__What to do__
Say how many of the lines below contain the word "huis"; nothing else belongs in the answer.

__Stored data entries__
________________

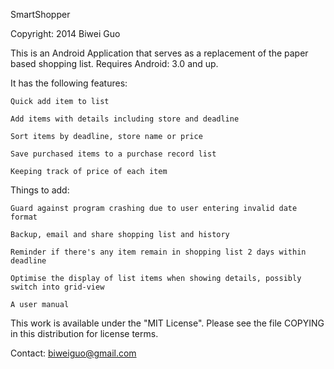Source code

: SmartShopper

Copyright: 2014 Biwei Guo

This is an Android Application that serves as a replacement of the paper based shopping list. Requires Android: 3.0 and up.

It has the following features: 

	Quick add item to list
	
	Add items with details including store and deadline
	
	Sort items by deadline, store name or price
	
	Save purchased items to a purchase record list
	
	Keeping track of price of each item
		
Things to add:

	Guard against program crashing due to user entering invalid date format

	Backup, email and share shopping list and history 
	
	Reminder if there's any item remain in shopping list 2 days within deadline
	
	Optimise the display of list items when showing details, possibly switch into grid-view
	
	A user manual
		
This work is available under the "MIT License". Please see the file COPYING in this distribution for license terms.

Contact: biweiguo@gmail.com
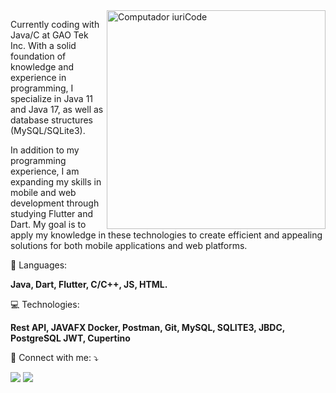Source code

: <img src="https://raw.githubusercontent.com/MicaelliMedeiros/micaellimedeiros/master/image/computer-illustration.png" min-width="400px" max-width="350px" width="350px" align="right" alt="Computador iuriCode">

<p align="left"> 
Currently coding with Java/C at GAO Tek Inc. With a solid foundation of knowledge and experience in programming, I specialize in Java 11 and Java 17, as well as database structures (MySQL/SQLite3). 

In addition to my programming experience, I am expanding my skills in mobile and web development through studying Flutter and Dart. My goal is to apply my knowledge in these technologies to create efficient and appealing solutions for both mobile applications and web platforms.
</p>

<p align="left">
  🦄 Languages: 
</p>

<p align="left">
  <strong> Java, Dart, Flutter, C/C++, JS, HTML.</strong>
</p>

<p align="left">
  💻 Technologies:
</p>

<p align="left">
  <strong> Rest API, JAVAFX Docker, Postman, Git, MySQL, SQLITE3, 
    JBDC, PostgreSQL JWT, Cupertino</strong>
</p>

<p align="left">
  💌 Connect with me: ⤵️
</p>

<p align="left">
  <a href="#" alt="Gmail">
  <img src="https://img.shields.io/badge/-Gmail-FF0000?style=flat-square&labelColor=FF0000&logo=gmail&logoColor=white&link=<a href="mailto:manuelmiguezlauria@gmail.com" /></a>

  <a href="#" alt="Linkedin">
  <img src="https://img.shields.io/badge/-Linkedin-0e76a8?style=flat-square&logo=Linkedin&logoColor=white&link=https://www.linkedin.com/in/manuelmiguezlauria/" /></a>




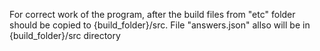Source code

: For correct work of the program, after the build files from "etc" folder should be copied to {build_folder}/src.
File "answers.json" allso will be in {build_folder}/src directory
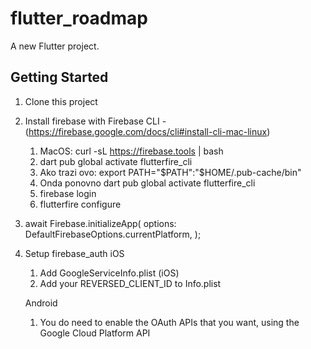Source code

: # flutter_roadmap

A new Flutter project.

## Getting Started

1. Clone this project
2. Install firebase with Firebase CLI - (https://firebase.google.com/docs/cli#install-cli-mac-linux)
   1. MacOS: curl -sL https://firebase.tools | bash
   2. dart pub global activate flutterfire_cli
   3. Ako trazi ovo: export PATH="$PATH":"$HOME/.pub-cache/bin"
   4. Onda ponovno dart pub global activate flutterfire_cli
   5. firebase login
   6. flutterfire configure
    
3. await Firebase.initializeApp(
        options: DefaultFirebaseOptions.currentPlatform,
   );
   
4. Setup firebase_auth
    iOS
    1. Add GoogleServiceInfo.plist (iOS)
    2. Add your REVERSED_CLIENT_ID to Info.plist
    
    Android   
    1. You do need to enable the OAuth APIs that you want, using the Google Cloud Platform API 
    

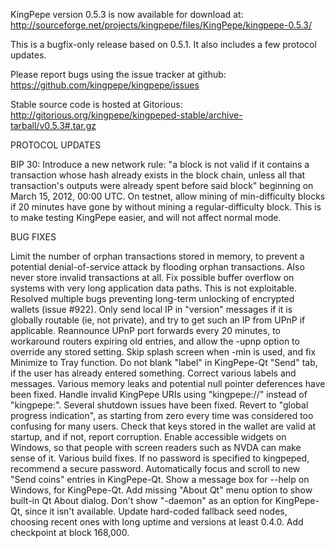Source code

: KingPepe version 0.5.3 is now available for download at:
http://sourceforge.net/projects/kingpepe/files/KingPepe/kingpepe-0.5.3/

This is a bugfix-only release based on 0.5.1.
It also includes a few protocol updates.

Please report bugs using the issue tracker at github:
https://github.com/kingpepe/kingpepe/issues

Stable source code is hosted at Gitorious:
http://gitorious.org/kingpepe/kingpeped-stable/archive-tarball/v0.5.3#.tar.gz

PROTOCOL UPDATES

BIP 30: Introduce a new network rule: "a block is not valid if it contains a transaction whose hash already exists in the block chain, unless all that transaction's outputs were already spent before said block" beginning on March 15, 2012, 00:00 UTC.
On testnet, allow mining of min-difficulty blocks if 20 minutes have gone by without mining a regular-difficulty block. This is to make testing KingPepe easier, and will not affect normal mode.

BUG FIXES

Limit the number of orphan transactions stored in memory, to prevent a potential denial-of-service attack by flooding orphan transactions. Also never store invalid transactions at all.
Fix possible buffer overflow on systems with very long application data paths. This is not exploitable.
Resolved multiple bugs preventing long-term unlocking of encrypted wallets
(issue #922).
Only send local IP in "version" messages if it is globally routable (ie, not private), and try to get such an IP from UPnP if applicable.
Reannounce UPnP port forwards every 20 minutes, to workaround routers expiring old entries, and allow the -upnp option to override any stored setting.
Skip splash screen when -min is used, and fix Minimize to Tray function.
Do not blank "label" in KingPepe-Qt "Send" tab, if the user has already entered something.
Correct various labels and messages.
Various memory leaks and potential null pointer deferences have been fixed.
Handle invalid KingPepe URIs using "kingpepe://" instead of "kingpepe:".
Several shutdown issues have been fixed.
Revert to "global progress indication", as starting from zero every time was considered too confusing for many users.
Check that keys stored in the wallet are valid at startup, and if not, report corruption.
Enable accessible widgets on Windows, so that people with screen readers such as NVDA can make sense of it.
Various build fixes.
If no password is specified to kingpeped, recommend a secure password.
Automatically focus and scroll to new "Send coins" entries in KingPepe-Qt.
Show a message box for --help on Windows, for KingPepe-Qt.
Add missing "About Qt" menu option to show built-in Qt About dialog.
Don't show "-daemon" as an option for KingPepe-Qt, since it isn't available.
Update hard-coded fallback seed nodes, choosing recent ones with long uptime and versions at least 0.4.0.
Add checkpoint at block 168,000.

________________

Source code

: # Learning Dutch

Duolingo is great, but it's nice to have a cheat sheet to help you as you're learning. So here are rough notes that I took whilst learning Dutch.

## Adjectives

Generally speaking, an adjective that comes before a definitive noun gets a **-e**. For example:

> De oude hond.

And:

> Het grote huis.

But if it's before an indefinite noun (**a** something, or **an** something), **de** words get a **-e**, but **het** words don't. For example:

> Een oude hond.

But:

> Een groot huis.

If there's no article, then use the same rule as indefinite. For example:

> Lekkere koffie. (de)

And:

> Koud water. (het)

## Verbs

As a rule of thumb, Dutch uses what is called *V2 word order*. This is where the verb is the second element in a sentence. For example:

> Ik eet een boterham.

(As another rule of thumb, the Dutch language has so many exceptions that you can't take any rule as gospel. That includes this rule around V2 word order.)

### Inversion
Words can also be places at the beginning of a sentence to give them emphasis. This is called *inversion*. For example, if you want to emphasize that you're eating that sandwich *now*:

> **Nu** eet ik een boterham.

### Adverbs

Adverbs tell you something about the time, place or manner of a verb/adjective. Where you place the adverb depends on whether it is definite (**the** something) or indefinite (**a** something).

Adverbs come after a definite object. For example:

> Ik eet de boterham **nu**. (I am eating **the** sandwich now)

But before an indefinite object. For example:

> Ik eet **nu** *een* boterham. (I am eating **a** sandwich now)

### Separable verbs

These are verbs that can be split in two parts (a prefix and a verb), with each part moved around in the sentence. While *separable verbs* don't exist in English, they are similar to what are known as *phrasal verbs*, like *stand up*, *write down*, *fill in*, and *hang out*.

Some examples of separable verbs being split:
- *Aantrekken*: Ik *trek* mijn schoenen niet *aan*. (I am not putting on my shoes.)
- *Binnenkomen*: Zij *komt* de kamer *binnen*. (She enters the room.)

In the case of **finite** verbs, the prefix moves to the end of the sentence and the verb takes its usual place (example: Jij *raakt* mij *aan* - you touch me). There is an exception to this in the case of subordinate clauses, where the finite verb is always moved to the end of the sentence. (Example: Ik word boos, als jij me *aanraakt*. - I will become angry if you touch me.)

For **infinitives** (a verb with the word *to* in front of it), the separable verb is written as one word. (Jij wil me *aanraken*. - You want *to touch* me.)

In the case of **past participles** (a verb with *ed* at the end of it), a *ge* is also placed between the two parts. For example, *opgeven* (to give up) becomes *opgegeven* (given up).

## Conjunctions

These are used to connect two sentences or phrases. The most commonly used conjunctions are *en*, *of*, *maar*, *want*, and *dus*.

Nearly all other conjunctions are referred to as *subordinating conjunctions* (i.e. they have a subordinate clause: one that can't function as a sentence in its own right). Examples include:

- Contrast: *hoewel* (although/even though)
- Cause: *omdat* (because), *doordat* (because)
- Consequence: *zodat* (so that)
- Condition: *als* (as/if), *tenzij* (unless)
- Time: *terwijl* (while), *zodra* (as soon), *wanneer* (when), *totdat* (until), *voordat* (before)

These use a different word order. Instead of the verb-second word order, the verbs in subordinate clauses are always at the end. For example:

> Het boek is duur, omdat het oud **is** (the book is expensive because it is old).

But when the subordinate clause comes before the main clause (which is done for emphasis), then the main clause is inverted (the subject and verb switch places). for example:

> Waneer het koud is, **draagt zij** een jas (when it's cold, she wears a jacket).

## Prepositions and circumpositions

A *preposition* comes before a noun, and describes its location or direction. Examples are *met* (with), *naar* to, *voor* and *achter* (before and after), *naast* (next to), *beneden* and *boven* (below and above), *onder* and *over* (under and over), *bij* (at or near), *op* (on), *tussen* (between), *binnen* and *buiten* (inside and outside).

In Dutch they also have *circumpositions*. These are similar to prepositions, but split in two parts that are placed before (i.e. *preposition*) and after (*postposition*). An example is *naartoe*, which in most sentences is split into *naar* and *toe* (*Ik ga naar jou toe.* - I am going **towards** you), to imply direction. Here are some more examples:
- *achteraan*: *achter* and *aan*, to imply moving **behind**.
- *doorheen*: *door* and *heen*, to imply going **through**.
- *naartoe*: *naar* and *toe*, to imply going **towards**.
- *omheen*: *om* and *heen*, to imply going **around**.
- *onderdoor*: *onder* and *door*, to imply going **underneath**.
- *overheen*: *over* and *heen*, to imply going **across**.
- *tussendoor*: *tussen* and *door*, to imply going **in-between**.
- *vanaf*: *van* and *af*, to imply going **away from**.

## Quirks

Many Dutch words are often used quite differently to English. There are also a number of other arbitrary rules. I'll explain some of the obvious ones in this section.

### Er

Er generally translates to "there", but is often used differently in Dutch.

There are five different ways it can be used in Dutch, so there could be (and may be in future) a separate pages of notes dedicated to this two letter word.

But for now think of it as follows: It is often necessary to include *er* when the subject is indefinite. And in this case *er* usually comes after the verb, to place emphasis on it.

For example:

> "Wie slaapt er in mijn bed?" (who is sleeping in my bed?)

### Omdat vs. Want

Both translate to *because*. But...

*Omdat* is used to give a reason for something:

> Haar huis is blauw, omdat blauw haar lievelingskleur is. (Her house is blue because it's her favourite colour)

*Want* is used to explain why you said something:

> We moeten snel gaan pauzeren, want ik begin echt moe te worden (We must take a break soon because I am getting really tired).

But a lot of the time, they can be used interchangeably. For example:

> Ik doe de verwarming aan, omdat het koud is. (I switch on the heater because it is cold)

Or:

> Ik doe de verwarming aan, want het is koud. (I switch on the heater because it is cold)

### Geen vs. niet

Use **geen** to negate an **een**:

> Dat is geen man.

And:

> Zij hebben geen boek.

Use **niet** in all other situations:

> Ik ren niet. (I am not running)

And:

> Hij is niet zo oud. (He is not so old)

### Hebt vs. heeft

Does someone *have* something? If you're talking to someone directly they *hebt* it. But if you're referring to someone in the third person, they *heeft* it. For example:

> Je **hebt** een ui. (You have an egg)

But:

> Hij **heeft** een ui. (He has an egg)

________________

__Solution to the problem__
3